# [What to work on]
Give back an exact copy of the lines in the records below, from the line that has "Furthermore, the bill's" through the line that has "## amplified by", and nothing besides.

━━━━━━━━━━

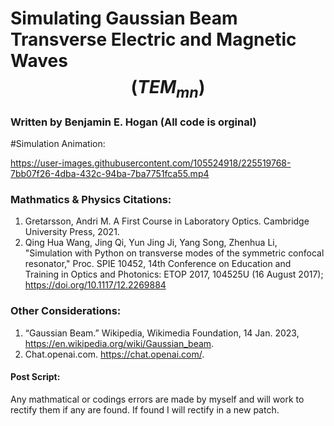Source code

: # Simulating Gaussian Beam Transverse Electric and Magnetic Waves $$(TEM_{mn})$$
### Written by Benjamin E. Hogan (All code is orginal)

#Simulation Animation:


https://user-images.githubusercontent.com/105524918/225519768-7bb07f26-4dba-432c-94ba-7ba7751fca55.mp4




### Mathmatics & Physics Citations:
1. Gretarsson, Andri M. A First Course in Laboratory Optics. Cambridge University Press, 2021. 
2. Qing Hua Wang, Jing Qi, Yun Jing Ji, Yang Song, Zhenhua Li, "Simulation with Python on transverse modes of the symmetric confocal resonator," Proc. SPIE 10452, 14th Conference on Education and Training in Optics and Photonics: ETOP 2017, 104525U (16 August 2017); https://doi.org/10.1117/12.2269884

### Other Considerations:
1. “Gaussian Beam.” Wikipedia, Wikimedia Foundation, 14 Jan. 2023, https://en.wikipedia.org/wiki/Gaussian_beam. 
2. Chat.openai.com. https://chat.openai.com/. 

#### Post Script:
Any mathmatical or codings errors are made by myself and will work to rectify them if any are found. If found I will rectify in a new patch. 
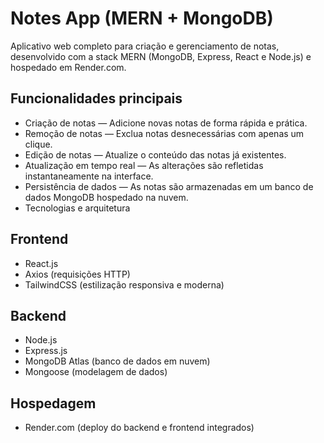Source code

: # Notes App (MERN + MongoDB)

Aplicativo web completo para criação e gerenciamento de notas, desenvolvido com a stack MERN (MongoDB, Express, React e Node.js) e hospedado em Render.com.

## Funcionalidades principais

- Criação de notas — Adicione novas notas de forma rápida e prática.
- Remoção de notas — Exclua notas desnecessárias com apenas um clique.
- Edição de notas — Atualize o conteúdo das notas já existentes.
- Atualização em tempo real — As alterações são refletidas instantaneamente na interface.
- Persistência de dados — As notas são armazenadas em um banco de dados MongoDB hospedado na nuvem.
- Tecnologias e arquitetura

## Frontend

- React.js
- Axios (requisições HTTP)
- TailwindCSS (estilização responsiva e moderna)

## Backend

- Node.js
- Express.js
- MongoDB Atlas (banco de dados em nuvem)
- Mongoose (modelagem de dados)

## Hospedagem

- Render.com (deploy do backend e frontend integrados)
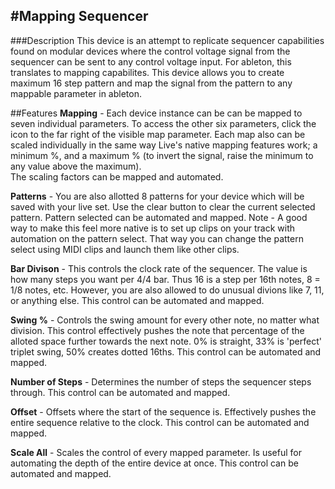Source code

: #Mapping Sequencer
-
###Description
This device is an attempt to replicate sequencer capabilities found on modular devices where the control voltage signal from the sequencer can be sent to any control voltage input. For ableton, this translates to mapping capabilites. This device allows you to create maximum 16 step pattern and map the signal from the pattern to any mappable parameter in ableton. 

##Features
**Mapping** - 
Each device instance can be can be mapped to seven individual parameters. To access the other six parameters, click the icon to the far right of the visible map parameter. Each map also can be scaled individually in the same way Live's native mapping features work; a minimum %, and a maximum % (to invert the signal, raise the minimum to any value above the maximum).  
The scaling factors can be mapped and automated.

**Patterns** - 
You are also allotted 8 patterns for your device which will be saved with your live set. Use the clear button to clear the current selected pattern. Pattern selected can be automated and mapped. 
Note - A good way to make this feel more native is to set up clips on your track with automation on the pattern select. That way you can change the pattern select using MIDI clips and launch them like other clips.

**Bar Divison** - This controls the clock rate of the sequencer. The value is how many steps you want per 4/4 bar. Thus 16 is a step per 16th notes, 8 = 1/8 notes, etc. However, you are also allowed to do unusual divions like 7, 11, or anything else. This control can be automated and mapped.

**Swing %** - Controls the swing amount for every other note, no matter what division. This control effectively pushes the note that percentage of the alloted space further towards the next note. 0% is straight, 33% is 'perfect' triplet swing, 50% creates dotted 16ths. This control can be automated and mapped.

**Number of Steps** - Determines the number of steps the sequencer steps through. This control can be automated and mapped.

**Offset** - Offsets where the start of the sequence is. Effectively pushes the entire sequence relative to the clock. This control can be automated and mapped.

**Scale All** - Scales the control of every mapped parameter. Is useful for automating the depth of the entire device at once. This control can be automated and mapped.

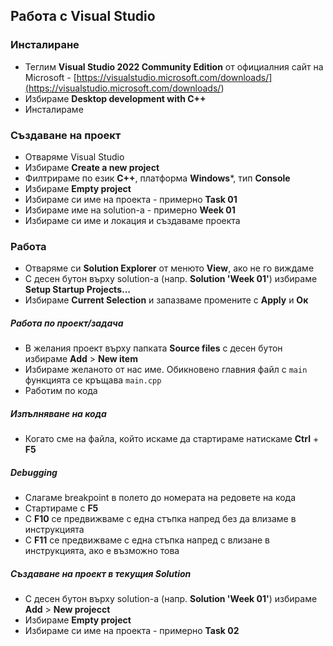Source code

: ## Работа с Visual Studio

### Инсталиране

- Теглим **Visual Studio 2022 Community Edition** от официалния сайт на Microsoft - [https://visualstudio.microsoft.com/downloads/](<https://visualstudio.microsoft.com/downloads/>)
- Избираме **Desktop development with C++**
- Инсталираме

### Създаване на проект

- Отваряме Visual Studio
- Избираме **Create a new project**
- Филтрираме по език **C++**, платформа **Windows***, тип **Console**
- Избираме **Empty project**
- Избираме си име на проекта - примерно **Task 01**
- Избираме име на solution-a - примерно **Week 01**
- Избираме си име и локация и създаваме проекта

### Работа

- Отваряме си **Solution Explorer** от менюто  **View**, ако не го виждаме
- С десен бутон върху solution-a (напр. **Solution 'Week 01'**) избираме **Setup Startup Projects...**
- Избираме **Current Selection** и запазваме промените с **Apply** и **Ок**

##### Работа по проект/задача
- В желания проект върху папката **Source files** с десен бутон избираме **Add** > **New item**
- Избираме желаното от нас име. Обикновено главния файл с `main` функцията се кръщава `main.cpp`
- Работим по кода

##### Изпълняване на кода
- Когато сме на файла, който искаме да стартираме натискаме **Ctrl** + **F5**

##### Debugging
- Слагаме breakpoint в полето до номерата на редовете на кода
- Стартираме с **F5**
- С **F10** се предвижваме с една стъпка напред без да влизаме в инструкцията
- С **F11** се предвижваме с една стъпка напред с влизане в инструкцията, ако е възможно това

##### Създаване на проект в текущия Solution
- С десен бутон върху solution-a (напр. **Solution 'Week 01'**) избираме **Add** > **New projecct**
- Избираме **Empty project**
- Избираме си име на проекта - примерно **Task 02**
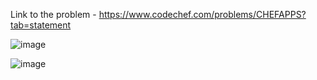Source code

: Link to the problem - https://www.codechef.com/problems/CHEFAPPS?tab=statement

![image](https://user-images.githubusercontent.com/57552973/221422973-840283fd-a12b-4675-aa46-a3db38329259.png)

![image](https://user-images.githubusercontent.com/57552973/221423000-6441c329-a8dd-4165-a162-e6e61c0b397e.png)
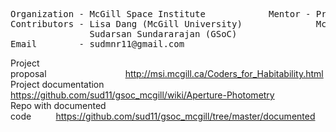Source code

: <pre>
Organization - McGill Space Institute            Mentor - Prof. Nicolas Cowan
Contributors - Lisa Dang (McGill University)              McGill Space Institute
               Sudarsan Sundararajan (GSoC)
Email        - sudmnr11@gmail.com
</pre>

Project proposal&nbsp;&nbsp;&nbsp;&nbsp;&nbsp;&nbsp;&nbsp;&nbsp;&nbsp;&nbsp;&nbsp;&nbsp;&nbsp;&nbsp;&nbsp;&nbsp;&nbsp;&nbsp;&nbsp;&nbsp;&nbsp;&nbsp;&nbsp;&nbsp;&nbsp;&nbsp;&nbsp;&nbsp;&nbsp;&nbsp;&nbsp;&nbsp;http://msi.mcgill.ca/Coders_for_Habitability.html <br>
Project documentation&nbsp;&nbsp;&nbsp;&nbsp;&nbsp;&nbsp;&nbsp;&nbsp;&nbsp;&nbsp;&nbsp;&nbsp;&nbsp;&nbsp;&nbsp;&nbsp;&nbsp;&nbsp;&nbsp;&nbsp; https://github.com/sud11/gsoc_mcgill/wiki/Aperture-Photometry <br>
Repo with documented code&nbsp;&nbsp;&nbsp;&nbsp;&nbsp;&nbsp;&nbsp;&nbsp;&nbsp;&nbsp;https://github.com/sud11/gsoc_mcgill/tree/master/documented <br>







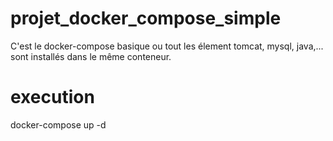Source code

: # projet_docker_compose_simple
C'est le docker-compose basique ou tout les élement tomcat, mysql, java,... sont installés dans le même conteneur.
# execution
docker-compose up -d
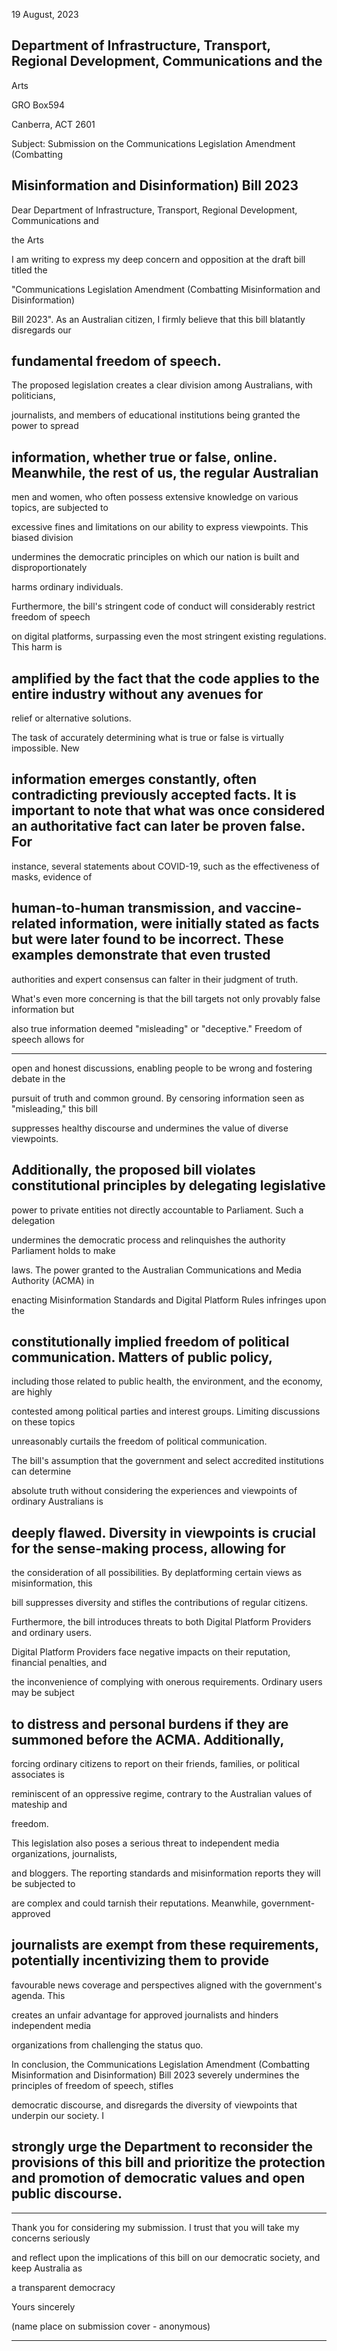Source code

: 19 August, 2023

## Department of Infrastructure, Transport, Regional Development, Communications and the

Arts

GRO Box594

Canberra, ACT 2601

Subject: Submission on the Communications Legislation Amendment (Combatting
## Misinformation and Disinformation) Bill 2023

Dear Department of Infrastructure, Transport, Regional Development, Communications and

the Arts

I am writing to express my deep concern and opposition at the draft bill titled the

"Communications Legislation Amendment (Combatting Misinformation and Disinformation)

Bill 2023". As an Australian citizen, I firmly believe that this bill blatantly disregards our

## fundamental freedom of speech.

The proposed legislation creates a clear division among Australians, with politicians,

journalists, and members of educational institutions being granted the power to spread

## information, whether true or false, online. Meanwhile, the rest of us, the regular Australian

men and women, who often possess extensive knowledge on various topics, are subjected to

excessive fines and limitations on our ability to express viewpoints. This biased division

undermines the democratic principles on which our nation is built and disproportionately

harms ordinary individuals.

Furthermore, the bill's stringent code of conduct will considerably restrict freedom of speech

on digital platforms, surpassing even the most stringent existing regulations. This harm is

## amplified by the fact that the code applies to the entire industry without any avenues for

relief or alternative solutions.

The task of accurately determining what is true or false is virtually impossible. New
## information emerges constantly, often contradicting previously accepted facts. It is important to note that what was once considered an authoritative fact can later be proven false. For

instance, several statements about COVID-19, such as the effectiveness of masks, evidence of
## human-to-human transmission, and vaccine-related information, were initially stated as facts but were later found to be incorrect. These examples demonstrate that even trusted
 authorities and expert consensus can falter in their judgment of truth.

What's even more concerning is that the bill targets not only provably false information but

also true information deemed "misleading" or "deceptive." Freedom of speech allows for


-----

open and honest discussions, enabling people to be wrong and fostering debate in the

pursuit of truth and common ground. By censoring information seen as "misleading," this bill

suppresses healthy discourse and undermines the value of diverse viewpoints.

## Additionally, the proposed bill violates constitutional principles by delegating legislative
 power to private entities not directly accountable to Parliament. Such a delegation

undermines the democratic process and relinquishes the authority Parliament holds to make

laws. The power granted to the Australian Communications and Media Authority (ACMA) in

enacting Misinformation Standards and Digital Platform Rules infringes upon the
## constitutionally implied freedom of political communication. Matters of public policy,
 including those related to public health, the environment, and the economy, are highly

contested among political parties and interest groups. Limiting discussions on these topics

unreasonably curtails the freedom of political communication.

The bill's assumption that the government and select accredited institutions can determine

absolute truth without considering the experiences and viewpoints of ordinary Australians is

## deeply flawed. Diversity in viewpoints is crucial for the sense-making process, allowing for

the consideration of all possibilities. By deplatforming certain views as misinformation, this

bill suppresses diversity and stifles the contributions of regular citizens.

Furthermore, the bill introduces threats to both Digital Platform Providers and ordinary users.

Digital Platform Providers face negative impacts on their reputation, financial penalties, and

the inconvenience of complying with onerous requirements. Ordinary users may be subject
## to distress and personal burdens if they are summoned before the ACMA. Additionally,

forcing ordinary citizens to report on their friends, families, or political associates is

reminiscent of an oppressive regime, contrary to the Australian values of mateship and

freedom.

This legislation also poses a serious threat to independent media organizations, journalists,

and bloggers. The reporting standards and misinformation reports they will be subjected to

are complex and could tarnish their reputations. Meanwhile, government-approved
## journalists are exempt from these requirements, potentially incentivizing them to provide
favourable news coverage and perspectives aligned with the government's agenda. This

creates an unfair advantage for approved journalists and hinders independent media

organizations from challenging the status quo.

In conclusion, the Communications Legislation Amendment (Combatting Misinformation and
Disinformation) Bill 2023 severely undermines the principles of freedom of speech, stifles

democratic discourse, and disregards the diversity of viewpoints that underpin our society. I
## strongly urge the Department to reconsider the provisions of this bill and prioritize the protection and promotion of democratic values and open public discourse.


-----

Thank you for considering my submission. I trust that you will take my concerns seriously

and reflect upon the implications of this bill on our democratic society, and keep Australia as

a transparent democracy

Yours sincerely

(name place on submission cover       - anonymous)


-----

━━━━━━━━━━

# [Finished task]
Furthermore, the bill's stringent code of conduct will considerably restrict freedom of speech

on digital platforms, surpassing even the most stringent existing regulations. This harm is

## amplified by the fact that the code applies to the entire industry without any avenues for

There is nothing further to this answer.